**Study material:**
========================
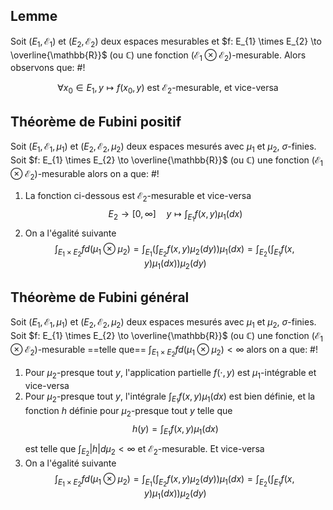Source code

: ## Lemme
Soit $(E_{1}, \mathcal E_{1})$ et $(E_{2}, \mathcal E_{2})$ deux espaces mesurables et $f: E_{1} \times E_{2} \to \overline{\mathbb{R}}$ (ou $\mathbb{C}$) une fonction $(\mathcal E_{1} \otimes \mathcal E_{2})$-mesurable. Alors observons que: #!

$$
\forall x_{0} \in E_{1}, y \mapsto f(x_{0}, y) \text{ est } \mathcal E_{2}\text{-mesurable, et vice-versa}
$$
<!--ID: 1735577943215-->



## Théorème de Fubini positif
Soit $(E_{1}, \mathcal E_{1}, \mu_{1})$ et $(E_{2}, \mathcal E_{2}, \mu_{2})$ deux espaces mesurés avec $\mu_{1}$ et $\mu_{2}$, $\sigma$-finies. Soit $f: E_{1} \times E_{2} \to \overline{\mathbb{R}}$ (ou $\mathbb{C}$) une fonction $(\mathcal E_{1} \otimes \mathcal E_{2})$-mesurable alors on a que: #!

1) La fonction ci-dessous est $\mathcal E_{2}$-mesurable et vice-versa
$$
E_{2} \to [0, \infty] \quad y \mapsto \int_{E_{1}}f(x,y)\mu_{1}(dx)
$$
2) On a l'égalité suivante
$$
\int_{E_{1} \times E_{2}} f d(\mu_{1} \otimes \mu_{2}) = \int_{E_{1}}\left( \int_{E_{2}} f(x,y)\mu_{2}(dy)\right)\mu_{1}(dx) = \int_{E_{2}}\left( \int_{E_{1}} f(x,y)\mu_{1}(dx)\right)\mu_{2}(dy)
$$
<!--ID: 1735577943217-->



## Théorème de Fubini général
Soit $(E_{1}, \mathcal E_{1}, \mu_{1})$ et $(E_{2}, \mathcal E_{2}, \mu_{2})$ deux espaces mesurés avec $\mu_{1}$ et $\mu_{2}$, $\sigma$-finies. Soit $f: E_{1} \times E_{2} \to \overline{\mathbb{R}}$ (ou $\mathbb{C}$) une fonction $(\mathcal E_{1} \otimes \mathcal E_{2})$-mesurable ==telle que== $\int_{E_{1} \times E_{2}} f d(\mu_{1} \otimes \mu_{2}) < \infty$ alors on a que: #!

1) Pour $\mu_{2}$-presque tout $y$, l'application partielle $f(\cdot, y)$ est $\mu_{1}$-intégrable et vice-versa
2) Pour $\mu_{2}$-presque tout $y$, l'intégrale $\int_{E_{1}}f(x,y)\mu_{1}(dx)$ est bien définie, et la fonction $h$ définie pour $\mu_{2}$-presque tout $y$ telle que $$
h(y) = \int_{E_{1}}f(x,y) \mu_{1}(dx)
$$ est telle que $\int_{E_{2}} |h| d\mu_{2}< \infty$ et $\mathcal E_{2}$-mesurable. Et vice-versa
3) On a l'égalité suivante $$
\int_{E_{1} \times E_{2}} f d(\mu_{1} \otimes \mu_{2}) = \int_{E_{1}}\left( \int_{E_{2}} f(x,y)\mu_{2}(dy)\right)\mu_{1}(dx) = \int_{E_{2}}\left( \int_{E_{1}} f(x,y)\mu_{1}(dx)\right)\mu_{2}(dy)
$$
<!--ID: 1735577943219-->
========================
The string "tout" marks the lines to return from the material. Copy each one.

1) Pour $\mu_{2}$-presque tout $y$, l'application partielle $f(\cdot, y)$ est $\mu_{1}$-intégrable et vice-versa
2) Pour $\mu_{2}$-presque tout $y$, l'intégrale $\int_{E_{1}}f(x,y)\mu_{1}(dx)$ est bien définie, et la fonction $h$ définie pour $\mu_{2}$-presque tout $y$ telle que $$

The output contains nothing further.